TensorFlow has a component named TensorFlow Object Detection, whose purpose is to train a system capable of recognizing objects in a frame. Usually, this technology is used to detect real-life objects, until I took on the challenge of building a detection system to detect everybody's favorite Pokemon, Pikachu. What is object detection, and how I built my model? That's what this talk is about.
Deep inside the many functionalities and tools of TensorFlow, lies a component named TensorFlow Object Detection API, whose purpose, as the name says, is to train a system capable of recognizing objects in a frame. Usually, this technology is used to detect real-life objects such as cars, trees and dogs. However, I decided to give it a personal touch and took on the challenge of building a detection model to detect everybody's favorite Pokemon, Pikachu.
In this talk, I will introduce the concept of image detection alongside how to train a custom model using TensorFlow Object Detection API with the goal of deploying it on several platforms, such as an Android device. But more importantly, instead of just talking about fancy neural networks and good results, I would like to explain the whole process I followed to achieve this.

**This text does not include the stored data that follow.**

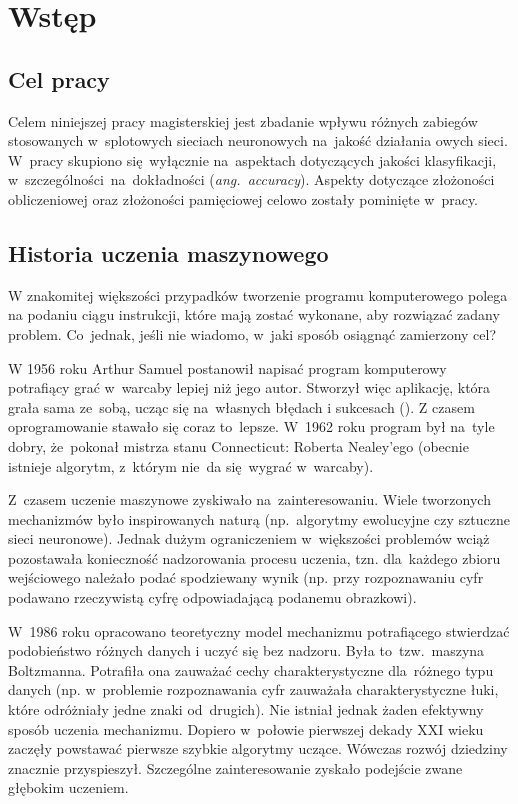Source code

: \chapter{Wstęp}
\section{Cel pracy}
Celem niniejszej pracy magisterskiej jest zbadanie wpływu różnych zabiegów
stosowanych w~splotowych sieciach neuronowych na~jakość działania owych sieci.
W~pracy skupiono się~wyłącznie na~aspektach dotyczących jakości klasyfikacji,
w~szczególności~na~dokładności (\textit{ang.~accuracy}). Aspekty dotyczące złożoności
obliczeniowej oraz złożoności pamięciowej celowo zostały pominięte w~pracy.

\section{Historia uczenia maszynowego}
W znakomitej większości przypadków tworzenie programu komputerowego polega
na podaniu ciągu instrukcji, które mają zostać wykonane, aby rozwiązać zadany
problem. Co~jednak, jeśli nie wiadomo, w~jaki sposób osiągnąć zamierzony cel?

W 1956 roku Arthur Samuel postanowił napisać program komputerowy
potrafiący grać w~warcaby lepiej niż jego autor. Stworzył więc aplikację,
która grała sama ze~sobą, ucząc się na~własnych błędach i sukcesach (\cite{checkers-samuel}).
Z czasem oprogramowanie stawało się coraz to~lepsze. W~1962 roku program był
na~tyle dobry, że~pokonał mistrza stanu Connecticut: Roberta Nealey'ego
(obecnie istnieje algorytm, z~którym nie~da się~wygrać w~warcaby).

Z~czasem uczenie maszynowe zyskiwało na~zainteresowaniu.
Wiele tworzonych mechanizmów było inspirowanych naturą (np.~algorytmy
ewolucyjne czy sztuczne sieci neuronowe). Jednak dużym ograniczeniem
w~większości problemów wciąż pozostawała konieczność nadzorowania procesu
uczenia, tzn. dla~każdego zbioru wejściowego należało podać spodziewany wynik
(np. przy rozpoznawaniu cyfr podawano rzeczywistą cyfrę odpowiadającą podanemu
obrazkowi).

W~1986 roku opracowano teoretyczny model mechanizmu potrafiącego stwierdzać
podobieństwo różnych danych i uczyć się bez nadzoru. Była to~tzw.~maszyna
Boltzmanna. Potrafiła ona zauważać cechy charakterystyczne dla~różnego typu
danych (np. w~problemie rozpoznawania cyfr zauważała charakterystyczne łuki,
które odróżniały jedne znaki od~drugich).
Nie istniał jednak żaden efektywny sposób uczenia mechanizmu.
Dopiero w~połowie pierwszej dekady XXI wieku zaczęły powstawać pierwsze szybkie
algorytmy uczące. Wówczas rozwój dziedziny znacznie przyspieszył.
Szczególne zainteresowanie zyskało podejście zwane głębokim uczeniem.

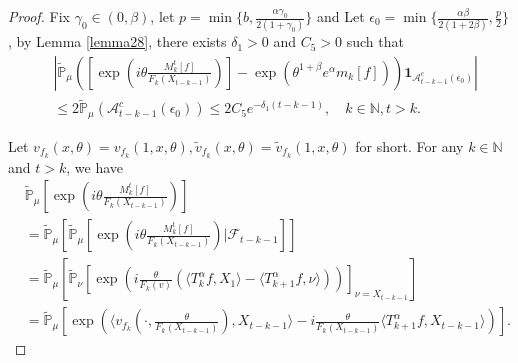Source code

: \documentclass[12pt, a4paper]{amsart}
\theoremstyle{definition}
\numberwithin{equation}{section}
\begin{document}
\begin{proof}
Fix $\gamma_0\in (0,\beta)$, let $p=\min\{b,\frac{\alpha\gamma_0}{2(1+\gamma_0)}\}$ and Let $\epsilon_0=\min\{\frac{\alpha\beta}{2(1+2\beta)},\frac{p}{2}\}$, by Lemma \ref{lemma28}, there exists $\delta_1>0$ and $C_5>0$ such that 
    \begin{align}
    \label{eq:31step0}
        &\left|\mathbb{\tilde{P}}_{\mu}\left([\exp(i\theta \frac {M_k^t[f]}{F_k(X_{t-k-1})})]-\exp(\theta^{1+\beta}e^{\alpha}m_k[f])\right)\mathbf{1}_{\mathcal{A}^c_{t-k-1}(\epsilon_0)}\right|
        \\ &\leq 2\mathbb{\tilde{P}}_{\mu}(\mathcal{A}^c_{t-k-1}(\epsilon_0))
        \leq 2C_5e^{-\delta_1(t-k-1)},\quad k\in \mathbb{N}, t>k.\label{lemma33q}
    \end{align}
    

    Let $v_{f_k}(x,\theta)=v_{f_k}(1,x,\theta),\tilde{v}_{f_k}(x,\theta)=\tilde{v}_{f_k}(1,x,\theta)$ for short. For any $k\in\mathbb{N}$ and $t>k$, we have
    \begin{align*}
        &\mathbb{\tilde{P}}_{\mu}[\exp(i\theta\frac {M_k^t[f]}{F_k(X_{t-k-1})})]\\
        &=\mathbb{\tilde{P}}_{\mu}\left[\mathbb{\tilde{P}}_{\mu}[\exp(i\theta\frac{M_k^t[f]}{F_k(X_{t-k-1})})|\mathcal{F}_{t-k-1}]\right]\\
        &=\mathbb{\tilde{P}}_{\mu}\left[\mathbb{\tilde{P}}_{\nu}\left[\exp\left(i\frac{\theta}{F_k(v)}(\langle T_k^{\alpha}f,X_1\rangle-\langle T_{k+1}^{\alpha}f,\nu\rangle)\right)\right]_{\nu=X_{t-k-1}}\right]\\
        &=\mathbb{\tilde{P}}_{\mu}\left[\exp\left(\langle v_{f_k}(\cdot,\frac{\theta}{F_k(X_{t-k-1})}),X_{t-k-1}\rangle-i\frac{\theta}{F_k(X_{t-k-1})}\langle T_{k+1}^{\alpha}f, X_{t-k-1}\rangle\right)\right].
    \end{align*}


\end{proof}
\end{document}
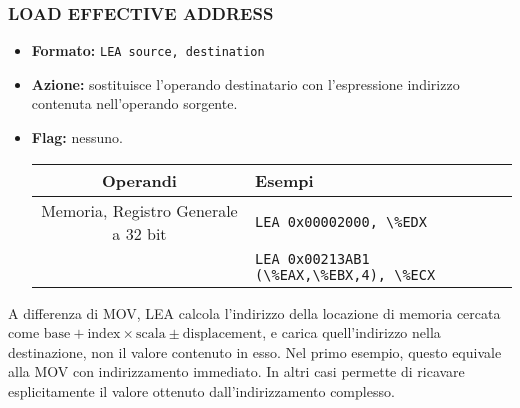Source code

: \documentclass[a4paper,11pt]{article}
\begin{document}
\subsubsection{LOAD EFFECTIVE ADDRESS}
\begin{itemize}
	\item \textbf{Formato:} \lstinline|LEA source, destination|
	\item \textbf{Azione:} sostituisce l'operando destinatario con l'espressione indirizzo contenuta nell'operando sorgente.
	\item \textbf{Flag:} nessuno.

		\begin{table}[h!]
			\center {}
			\begin{tabular} { c | p{7cm} }
				\bfseries Operandi & \bfseries Esempi \\
				\hline 
				Memoria, Registro Generale a 32 bit & \lstinline|LEA 0x00002000, \%EDX| \\
																						& \lstinline|LEA 0x00213AB1 (\%EAX,\%EBX,4), \%ECX|
			\end{tabular}
		\end{table}
\end{itemize}

A differenza di MOV, LEA calcola l'indirizzo della locazione di memoria cercata come $ \text{base} + \text{index} \times \text{scala} \pm \text{displacement} $, e carica quell'indirizzo nella destinazione, non il valore contenuto in esso.
Nel primo esempio, questo equivale alla MOV con indirizzamento immediato.
In altri casi permette di ricavare esplicitamente il valore ottenuto dall'indirizzamento complesso.
\end{document}
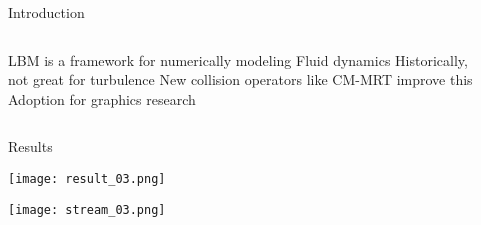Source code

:\placelogofalse
\begin{frame}{Introduction}
\begin{columns}
\centering
\begin{outline}
  \1 LBM is a framework for numerically modeling Fluid dynamics
  \1 Historically, not great for turbulence
  \1 New collision operators like CM-MRT improve this
  \1 Adoption for graphics research \cite{Li2020, Li2024, Lyu2021}
\end{outline}

\begin{center}
\centering
{}

\end{center}
\end{columns}
\end{frame}
\placelogotrue

\placelogofalse
\begin{frame}{Results}
  \begin{center}
  \centering
  \texttt{[image: result\_03.png]}

  \texttt{[image: stream\_03.png]}
  \end{center}
\end{frame}
\placelogotrue
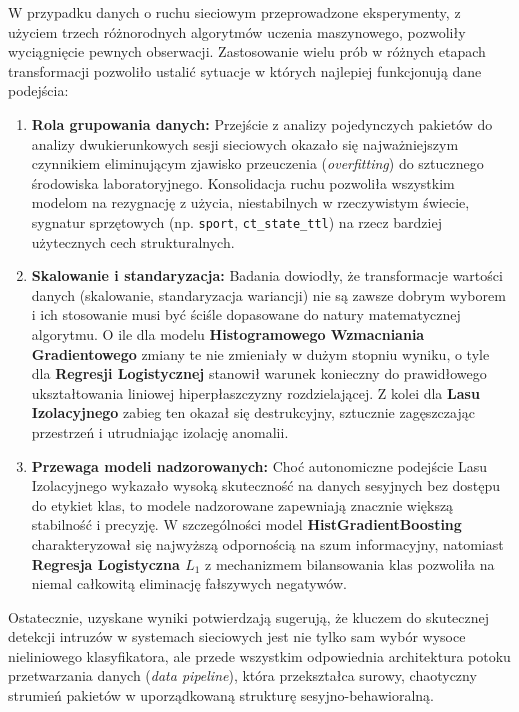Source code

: \documentclass[12pt,twoside]{article}
\begin{document}
W przypadku danych o ruchu sieciowym przeprowadzone eksperymenty, z użyciem trzech różnorodnych algorytmów uczenia maszynowego, pozwoliły wyciągnięcie pewnych obserwacji.
Zastosowanie wielu prób w różnych etapach transformacji pozwoliło ustalić sytuacje w których najlepiej funkcjonują dane podejścia:

\begin{enumerate}
    \item \textbf{Rola grupowania danych:} Przejście z analizy pojedynczych pakietów do analizy dwukierunkowych sesji sieciowych okazało się najważniejszym czynnikiem eliminującym zjawisko przeuczenia (\emph{overfitting}) do sztucznego środowiska laboratoryjnego.
    Konsolidacja ruchu pozwoliła wszystkim modelom na rezygnację z użycia, niestabilnych w rzeczywistym świecie, sygnatur sprzętowych (np. \texttt{sport}, \texttt{ct\_state\_ttl}) na rzecz bardziej użytecznych cech strukturalnych.
    \item \textbf{Skalowanie i standaryzacja:} Badania dowiodły, że transformacje wartości danych (skalowanie, standaryzacja wariancji) nie są zawsze dobrym wyborem i ich stosowanie musi być ściśle dopasowane do natury matematycznej algorytmu. 
    O ile dla modelu \textbf{Histogramowego Wzmacniania Gradientowego} zmiany te nie zmieniały w dużym stopniu wyniku, o tyle dla \textbf{Regresji Logistycznej} stanowił warunek konieczny do prawidłowego ukształtowania liniowej hiperpłaszczyzny rozdzielającej. 
    Z kolei dla \textbf{Lasu Izolacyjnego} zabieg ten okazał się destrukcyjny, sztucznie zagęszczając przestrzeń i utrudniając izolację anomalii.
    \item \textbf{Przewaga modeli nadzorowanych:} Choć autonomiczne podejście Lasu Izolacyjnego wykazało wysoką skuteczność na danych sesyjnych bez dostępu do etykiet klas, to modele nadzorowane zapewniają znacznie większą stabilność i precyzję. 
    W szczególności model \textbf{HistGradientBoosting} charakteryzował się najwyższą odpornością na szum informacyjny, natomiast \textbf{Regresja Logistyczna $L_1$} z mechanizmem bilansowania klas pozwoliła na niemal całkowitą eliminację fałszywych negatywów.
\end{enumerate}

Ostatecznie, uzyskane wyniki potwierdzają sugerują, że kluczem do skutecznej detekcji intruzów w systemach sieciowych jest nie tylko sam wybór wysoce nieliniowego klasyfikatora, ale przede wszystkim odpowiednia architektura potoku przetwarzania danych (\emph{data pipeline}), która przekształca surowy, chaotyczny strumień pakietów w uporządkowaną strukturę sesyjno-behawioralną.
\end{document}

First, I will start with an introduction of the TensorFlow Object Detection API library by summarizing some of the details explained in the original paper, for instance, the features that make this library unique, and the different kinds of object detection architectures it supports. After that bit of theory, I will continue with how I converted my Pikachu images into the right format so I could create the dataset. Afterwards, I will explain the training process, and how to evaluate it using Tensorflow’s web UI, TensorBoard. Lastly, I will describe how to use the model in a Python notebook, the (somehow hard and painful) process of exporting it and using it on Android, and how to apply it to detect Pikachu in a video.